On the contrary, complex cells and complex receptive fields are defined to be "not simple." These cell's response to a stimulus cannot be predicted as simple cells can, as they have no inhibitory and excitatory areas. Summation and the inhibition idea also do not often hold. For example, a horizontal slit was presented in the experiment, and it was found that a cell responded highly to this slit. On these complex cells, as long as the slit was horizontal, it did not matter where the slit was positioned on the receptive field. With simple cells, it would be expected that there would be a higher response to a wide slit. However, the opposite effect occurred: the firing of the cell actually decreased. It was also tested for orientation of the slit. For simple cells, it would be expected that as long as the slit covers the excitatory field, the orientation should not matter. Again, the opposite occurred where even slight tilts to the slit resulted in decreased response.

== Modeling Complex Cells ==
From various studies, including Movshon et al. in 1978 and even as early as the 1960s, simple cells have been able to be modeled with a linear model. This would indicate that these simple cells undergo processes that calculate weighted sums of stimulus intensities where the weights are found from the receptive field. This stems from research by Enroth-Cugell & Robson in 1966 which modeled ganglion cells similar to P cells in primates (X cells) and ganglion cells similar to M cells in primates (Y cells). Complex cells, on the other hand, are more complex and fall under a different model. Rather, it was noted that these cells perform nonlinear operations, which suggested that they have linear receptive fields, but instead sum a distorted output of subunits. It was found that complex cells shared similarities to Y cells, making this subunit model a promising candidate to model complex cells.

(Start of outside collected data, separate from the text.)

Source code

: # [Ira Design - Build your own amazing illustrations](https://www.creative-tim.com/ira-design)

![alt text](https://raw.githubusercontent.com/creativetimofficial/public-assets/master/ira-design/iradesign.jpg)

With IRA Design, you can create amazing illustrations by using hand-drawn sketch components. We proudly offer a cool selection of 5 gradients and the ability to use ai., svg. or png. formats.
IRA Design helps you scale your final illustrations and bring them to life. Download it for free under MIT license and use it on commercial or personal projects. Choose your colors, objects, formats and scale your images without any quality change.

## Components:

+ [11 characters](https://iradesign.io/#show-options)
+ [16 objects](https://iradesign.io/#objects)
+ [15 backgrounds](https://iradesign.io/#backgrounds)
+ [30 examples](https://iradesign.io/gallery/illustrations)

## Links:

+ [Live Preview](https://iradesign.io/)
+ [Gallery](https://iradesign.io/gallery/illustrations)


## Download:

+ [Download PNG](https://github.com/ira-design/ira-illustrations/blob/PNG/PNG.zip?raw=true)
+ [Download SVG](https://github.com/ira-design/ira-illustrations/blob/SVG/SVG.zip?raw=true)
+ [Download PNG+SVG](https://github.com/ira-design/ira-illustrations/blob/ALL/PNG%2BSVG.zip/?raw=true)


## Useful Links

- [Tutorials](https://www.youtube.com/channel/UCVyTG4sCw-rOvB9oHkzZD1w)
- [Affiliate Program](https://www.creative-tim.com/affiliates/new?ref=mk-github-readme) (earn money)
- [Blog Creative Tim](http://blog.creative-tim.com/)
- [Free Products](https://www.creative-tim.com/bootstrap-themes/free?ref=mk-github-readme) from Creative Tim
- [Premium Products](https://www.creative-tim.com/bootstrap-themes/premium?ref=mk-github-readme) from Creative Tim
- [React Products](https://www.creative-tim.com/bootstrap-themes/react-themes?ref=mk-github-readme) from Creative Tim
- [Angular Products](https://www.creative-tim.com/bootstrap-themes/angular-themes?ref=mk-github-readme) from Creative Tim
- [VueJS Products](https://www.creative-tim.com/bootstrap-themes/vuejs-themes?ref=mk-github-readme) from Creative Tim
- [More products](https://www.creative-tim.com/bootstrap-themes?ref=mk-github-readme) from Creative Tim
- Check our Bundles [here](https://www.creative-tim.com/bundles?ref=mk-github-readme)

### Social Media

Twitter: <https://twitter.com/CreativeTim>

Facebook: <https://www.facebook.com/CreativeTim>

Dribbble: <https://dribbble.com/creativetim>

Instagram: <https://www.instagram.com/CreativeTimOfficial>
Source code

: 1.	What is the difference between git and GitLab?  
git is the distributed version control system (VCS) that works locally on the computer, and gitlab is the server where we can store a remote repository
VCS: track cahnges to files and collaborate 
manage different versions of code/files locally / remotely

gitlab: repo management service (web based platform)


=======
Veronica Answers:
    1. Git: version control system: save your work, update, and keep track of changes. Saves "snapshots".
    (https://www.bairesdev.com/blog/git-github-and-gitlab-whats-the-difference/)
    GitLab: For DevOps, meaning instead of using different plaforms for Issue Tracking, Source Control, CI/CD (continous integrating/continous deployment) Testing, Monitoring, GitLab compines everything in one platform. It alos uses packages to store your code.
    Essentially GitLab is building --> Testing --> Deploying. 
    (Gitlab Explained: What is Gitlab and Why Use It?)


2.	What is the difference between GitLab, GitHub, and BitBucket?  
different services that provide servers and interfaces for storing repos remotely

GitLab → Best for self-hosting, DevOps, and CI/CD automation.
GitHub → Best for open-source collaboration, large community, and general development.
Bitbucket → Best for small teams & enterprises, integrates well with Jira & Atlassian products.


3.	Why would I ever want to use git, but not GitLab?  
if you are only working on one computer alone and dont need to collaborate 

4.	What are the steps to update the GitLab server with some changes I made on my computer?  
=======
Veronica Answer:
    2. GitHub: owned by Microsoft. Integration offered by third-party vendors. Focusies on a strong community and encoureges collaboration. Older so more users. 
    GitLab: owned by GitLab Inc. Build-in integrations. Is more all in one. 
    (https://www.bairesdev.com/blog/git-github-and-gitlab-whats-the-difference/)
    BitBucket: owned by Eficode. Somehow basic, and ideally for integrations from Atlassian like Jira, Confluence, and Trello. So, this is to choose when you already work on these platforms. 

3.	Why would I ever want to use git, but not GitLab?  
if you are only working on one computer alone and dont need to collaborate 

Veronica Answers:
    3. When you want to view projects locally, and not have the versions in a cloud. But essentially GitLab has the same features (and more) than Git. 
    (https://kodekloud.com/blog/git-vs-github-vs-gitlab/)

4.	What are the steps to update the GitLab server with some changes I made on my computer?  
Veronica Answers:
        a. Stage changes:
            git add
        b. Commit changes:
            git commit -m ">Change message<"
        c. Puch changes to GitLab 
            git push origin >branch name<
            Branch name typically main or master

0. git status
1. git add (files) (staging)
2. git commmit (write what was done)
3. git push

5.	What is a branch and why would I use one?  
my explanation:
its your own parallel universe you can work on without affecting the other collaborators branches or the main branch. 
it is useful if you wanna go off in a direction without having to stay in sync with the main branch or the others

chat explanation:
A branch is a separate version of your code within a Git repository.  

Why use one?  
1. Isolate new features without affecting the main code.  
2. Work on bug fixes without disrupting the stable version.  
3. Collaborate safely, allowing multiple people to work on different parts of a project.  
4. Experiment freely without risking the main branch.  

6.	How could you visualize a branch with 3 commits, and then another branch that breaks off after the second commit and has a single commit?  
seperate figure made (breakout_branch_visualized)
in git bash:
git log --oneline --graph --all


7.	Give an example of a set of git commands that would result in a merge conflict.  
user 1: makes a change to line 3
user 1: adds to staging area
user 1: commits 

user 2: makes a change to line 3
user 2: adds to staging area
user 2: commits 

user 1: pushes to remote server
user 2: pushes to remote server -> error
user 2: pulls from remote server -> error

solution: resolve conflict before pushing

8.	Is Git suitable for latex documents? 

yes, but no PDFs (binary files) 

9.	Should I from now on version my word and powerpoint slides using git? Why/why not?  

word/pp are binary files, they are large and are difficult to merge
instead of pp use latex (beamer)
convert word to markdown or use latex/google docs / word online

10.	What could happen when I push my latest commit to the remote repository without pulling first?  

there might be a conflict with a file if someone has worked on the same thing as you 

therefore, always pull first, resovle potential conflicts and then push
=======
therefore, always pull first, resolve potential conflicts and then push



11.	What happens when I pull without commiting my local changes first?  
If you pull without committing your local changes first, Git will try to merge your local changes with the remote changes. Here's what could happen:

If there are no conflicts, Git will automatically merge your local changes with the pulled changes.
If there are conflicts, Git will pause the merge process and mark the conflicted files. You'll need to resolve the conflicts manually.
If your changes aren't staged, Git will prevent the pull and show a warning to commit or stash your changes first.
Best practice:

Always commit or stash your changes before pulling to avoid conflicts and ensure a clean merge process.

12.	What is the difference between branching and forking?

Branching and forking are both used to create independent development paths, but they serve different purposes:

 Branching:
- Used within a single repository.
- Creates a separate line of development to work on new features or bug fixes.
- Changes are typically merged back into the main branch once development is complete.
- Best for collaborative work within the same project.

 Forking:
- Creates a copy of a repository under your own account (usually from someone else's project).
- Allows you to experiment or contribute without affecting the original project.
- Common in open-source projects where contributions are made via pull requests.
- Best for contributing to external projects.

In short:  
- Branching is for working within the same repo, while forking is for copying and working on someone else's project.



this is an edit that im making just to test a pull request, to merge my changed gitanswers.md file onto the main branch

Movshon et al. in 1978 tested responses from simple cells to determine if the simple model for the X cells was a good fit. They later applied the same testing to complex cells, but used the Y cell (subunit) model instead. This model stated that each subunits could respond differently, but the converted responses would be offset in time, so it would sum to a constant value. It also stated that the response of the cells could not be predicted from the receptive field on its own. Complex cells appeared to match the subunit model, but still lacked the restriction that the receptive fields are linear. This was also tested by measuring the response of a cell when the stimulus contains two bars, which would help show the properties of the receptive field subunit. What they found was that by knowing these properties of the subunits, it was possible to predict spatial frequency selectivity, as was the case for simple cells. Hence, complex cells could be modeled by the subunit model used for Y ganglion cells.

Other computational models of complex cells have been proposed by Adelson and Bergen, Heeger, Serre and Riesenhuber, Einhäuser et al., Kording et al., Merolla and Boahen, Berkes and Wiscott, Carandini, Hansard and Horaud and Lindeberg.